Let's begin with some questions:

* Who writes Python code here, either for a living or for fun?
* Who can write a `setup.py`... without copying a working one from the Internet?
* How many Linux users... can configure a Visual Studio project properly?
* How many of you are using Anaconda... because it was the only way to survive?

### _...or: "The sad state of scientific software"_

* [The scientific Python community was told to "fix the packaging problem themselves" in 2014](https://speakerdeck.com/teoliphant/building-the-pydata-community), Christoph Gohlke packages were the only practical way to use Python on Windows for years before Python(x,y), Canopy and Anaconda were born

* One of the FAQ items of the Sage project: [_"Wouldn’t it be way better if Sage did not ship as a gigantic bundle?"_](http://doc.sagemath.org/html/en/faq/faq-general.html), [they started a SaaS to end the pain](http://sagemath.blogspot.com.es/2014/10/a-non-technical-overview-of.html)

* PETSc (solution of PDEs): They are forced to maintain their own forks because [upstream projects won't fix bugs, even with patches and reproducible tests](http://scisoftdays.org/pdf/2016_slides/brown.pdf)

* DOLFIN (part of the FEniCS project): Extremely difficult to make it work outside Ubuntu, pure Python alternatives are being developed, [my fenics-recipes project has at least 7 meaningful forks already](http://firedrakeproject.org/)

## Some inconvenient truths: 

# Portability is hard (unless you stick to pure Python)

# Properly distributing software libraries is very hard

### Result:



## What horror have we created

> If you’re missing a library or program, and that library or program happens to be written in C, **you either need root to install it from your package manager, or you will descend into a lovecraftian nightmare of attempted local builds from which there is no escape**. You say you need lxml on shared hosting and they don’t have libxml2 installed?

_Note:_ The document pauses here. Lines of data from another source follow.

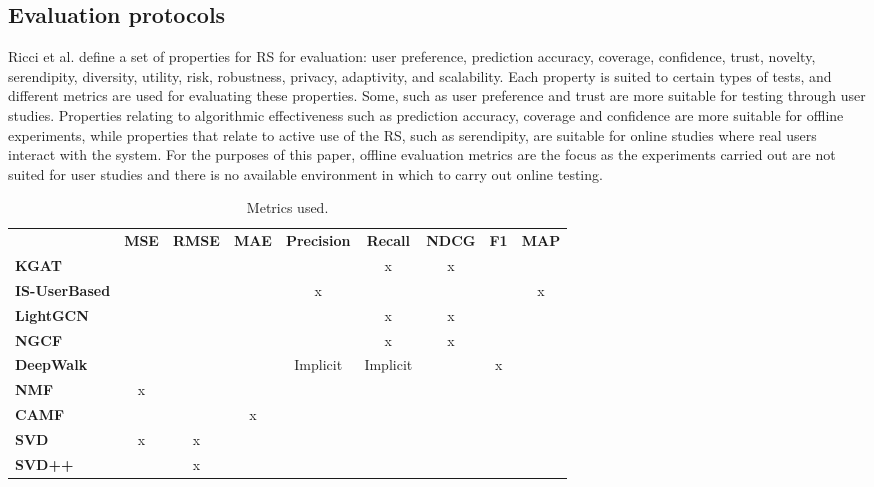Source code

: \subsection{Evaluation protocols}\label{sec:evaluationmetrics}
Ricci et al.\cite{RecommenderHandbook2015} define a set of properties for RS for evaluation: user preference, prediction accuracy, coverage, confidence, trust, novelty, serendipity, diversity, utility, risk, robustness, privacy, adaptivity, and scalability.
Each property is suited to certain types of tests, and different metrics are used for evaluating these properties.
Some, such as user preference and trust are more suitable for testing through user studies.
Properties relating to algorithmic effectiveness such as prediction accuracy, coverage and confidence are more suitable for offline experiments, while properties that relate to active use of the RS, such as serendipity, are suitable for online studies where real users interact with the system.
For the purposes of this paper, offline evaluation metrics are the focus as the experiments carried out are not suited for user studies and there is no available environment in which to carry out online testing.
\begin{table*}[!htp]\centering
    \caption{Metrics used.}\label{tab:metricsused}
    \scriptsize
    \begin{tabular}{lcccccccc}\toprule
    &\textbf{MSE} &\textbf{RMSE} &\textbf{MAE} &\textbf{Precision} &\textbf{Recall} &\textbf{NDCG} &\textbf{F1} &\textbf{MAP} \\\cmidrule{2-9}
    \textbf{KGAT\cite{KGAT}} & & & & & x & x & & \\\cmidrule{1-9}
    \textbf{IS-UserBased\cite{GraphBasedCollaborativePaper}} & & & & x & & & & x \\\cmidrule{1-9}
    \textbf{LightGCN\cite{LightGCN}} & & & & & x & x & & \\\cmidrule{1-9}
    \textbf{NGCF\cite{NGCF} } & & & & & x & x & & \\\cmidrule{1-9}
    \textbf{DeepWalk\cite{DeepWalk}} & & & & Implicit & Implicit & & x & \\\cmidrule{1-9}
    \textbf{NMF\cite{NMF} } & x & & & & & & & \\\cmidrule{1-9}
    \textbf{CAMF\cite{baltrunasCAMF} } & & & x & & & & & \\\cmidrule{1-9}
    \textbf{SVD\cite{standardMF} } & x & x & & & & & & \\\cmidrule{1-9}
    \textbf{SVD++\cite{svd++} } & & x & & & & & & \\\cmidrule{1-9}
    \bottomrule

    \end{tabular}
\end{table*}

Well, fuck you.
>
> — Eevee, ["The sad state of web app deployment"](https://eev.ee/blog/2015/09/17/the-sad-state-of-web-app-deployment/)

## Are virtual machines and containers the solution?

> _"It's easy to build a VM if you automate the install process, and providing that install script for even one OS can demystify the install process for others; conversely, **just because you provide a VM doesn't mean that anyone other than you can install your software**"_
>
> — C. Titus Brown, ["Virtual machines considered harmful for reproducibility"](http://ivory.idyll.org/blog/vms-considered-harmful.html)

## Our first conda package

Let's install `conda-build`!

In [1]:
!conda install -y conda-build -q -n root

Using Anaconda Cloud api site https://api.anaconda.org
Fetching package metadata: ........
Solving package specifications: .........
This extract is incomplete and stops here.